- [Task description]: Once you have reviewed the listing below, restate it word for word.

BEGIN

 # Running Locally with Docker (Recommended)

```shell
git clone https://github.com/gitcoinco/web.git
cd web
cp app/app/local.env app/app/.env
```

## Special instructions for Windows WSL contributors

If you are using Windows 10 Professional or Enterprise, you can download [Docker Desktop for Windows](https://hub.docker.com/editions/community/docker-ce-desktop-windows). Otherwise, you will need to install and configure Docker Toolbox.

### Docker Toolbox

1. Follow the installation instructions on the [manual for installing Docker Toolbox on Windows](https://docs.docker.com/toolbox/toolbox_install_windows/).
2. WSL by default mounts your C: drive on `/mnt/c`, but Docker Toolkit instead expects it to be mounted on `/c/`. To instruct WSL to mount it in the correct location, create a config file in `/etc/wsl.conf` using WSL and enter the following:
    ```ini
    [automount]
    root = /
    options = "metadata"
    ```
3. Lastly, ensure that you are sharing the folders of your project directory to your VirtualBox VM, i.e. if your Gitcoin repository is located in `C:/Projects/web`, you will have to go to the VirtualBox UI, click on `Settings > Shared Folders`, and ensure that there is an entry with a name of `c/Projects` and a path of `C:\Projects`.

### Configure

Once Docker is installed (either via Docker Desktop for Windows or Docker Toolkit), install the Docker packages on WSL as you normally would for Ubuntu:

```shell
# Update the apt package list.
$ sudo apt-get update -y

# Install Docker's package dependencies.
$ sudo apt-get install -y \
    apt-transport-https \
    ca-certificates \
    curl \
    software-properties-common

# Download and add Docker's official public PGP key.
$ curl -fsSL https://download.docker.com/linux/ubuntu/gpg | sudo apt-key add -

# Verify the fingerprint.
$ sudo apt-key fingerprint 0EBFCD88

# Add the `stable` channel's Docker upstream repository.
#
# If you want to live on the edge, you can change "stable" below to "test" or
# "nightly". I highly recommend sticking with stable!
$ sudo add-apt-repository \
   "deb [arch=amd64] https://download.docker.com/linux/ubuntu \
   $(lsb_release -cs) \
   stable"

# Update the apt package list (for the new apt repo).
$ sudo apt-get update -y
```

END

- [Result for this exercise]:
 # Running Locally with Docker (Recommended)

```shell
git clone https://github.com/gitcoinco/web.git
cd web
cp app/app/local.env app/app/.env
```

## Special instructions for Windows WSL contributors

If you are using Windows 10 Professional or Enterprise, you can download [Docker Desktop for Windows](https://hub.docker.com/editions/community/docker-ce-desktop-windows). Otherwise, you will need to install and configure Docker Toolbox.

### Docker Toolbox

1. Follow the installation instructions on the [manual for installing Docker Toolbox on Windows](https://docs.docker.com/toolbox/toolbox_install_windows/).
2. WSL by default mounts your C: drive on `/mnt/c`, but Docker Toolkit instead expects it to be mounted on `/c/`. To instruct WSL to mount it in the correct location, create a config file in `/etc/wsl.conf` using WSL and enter the following:
    ```ini
    [automount]
    root = /
    options = "metadata"
    ```
3. Lastly, ensure that you are sharing the folders of your project directory to your VirtualBox VM, i.e. if your Gitcoin repository is located in `C:/Projects/web`, you will have to go to the VirtualBox UI, click on `Settings > Shared Folders`, and ensure that there is an entry with a name of `c/Projects` and a path of `C:\Projects`.

### Configure

Once Docker is installed (either via Docker Desktop for Windows or Docker Toolkit), install the Docker packages on WSL as you normally would for Ubuntu:

```shell
# Update the apt package list.
$ sudo apt-get update -y

# Install Docker's package dependencies.
$ sudo apt-get install -y \
    apt-transport-https \
    ca-certificates \
    curl \
    software-properties-common

# Download and add Docker's official public PGP key.
$ curl -fsSL https://download.docker.com/linux/ubuntu/gpg | sudo apt-key add -

# Verify the fingerprint.
$ sudo apt-key fingerprint 0EBFCD88

# Add the `stable` channel's Docker upstream repository.
#
# If you want to live on the edge, you can change "stable" below to "test" or
# "nightly". I highly recommend sticking with stable!
$ sudo add-apt-repository \
   "deb [arch=amd64] https://download.docker.com/linux/ubuntu \
   $(lsb_release -cs) \
   stable"

# Update the apt package list (for the new apt repo).
$ sudo apt-get update -y
```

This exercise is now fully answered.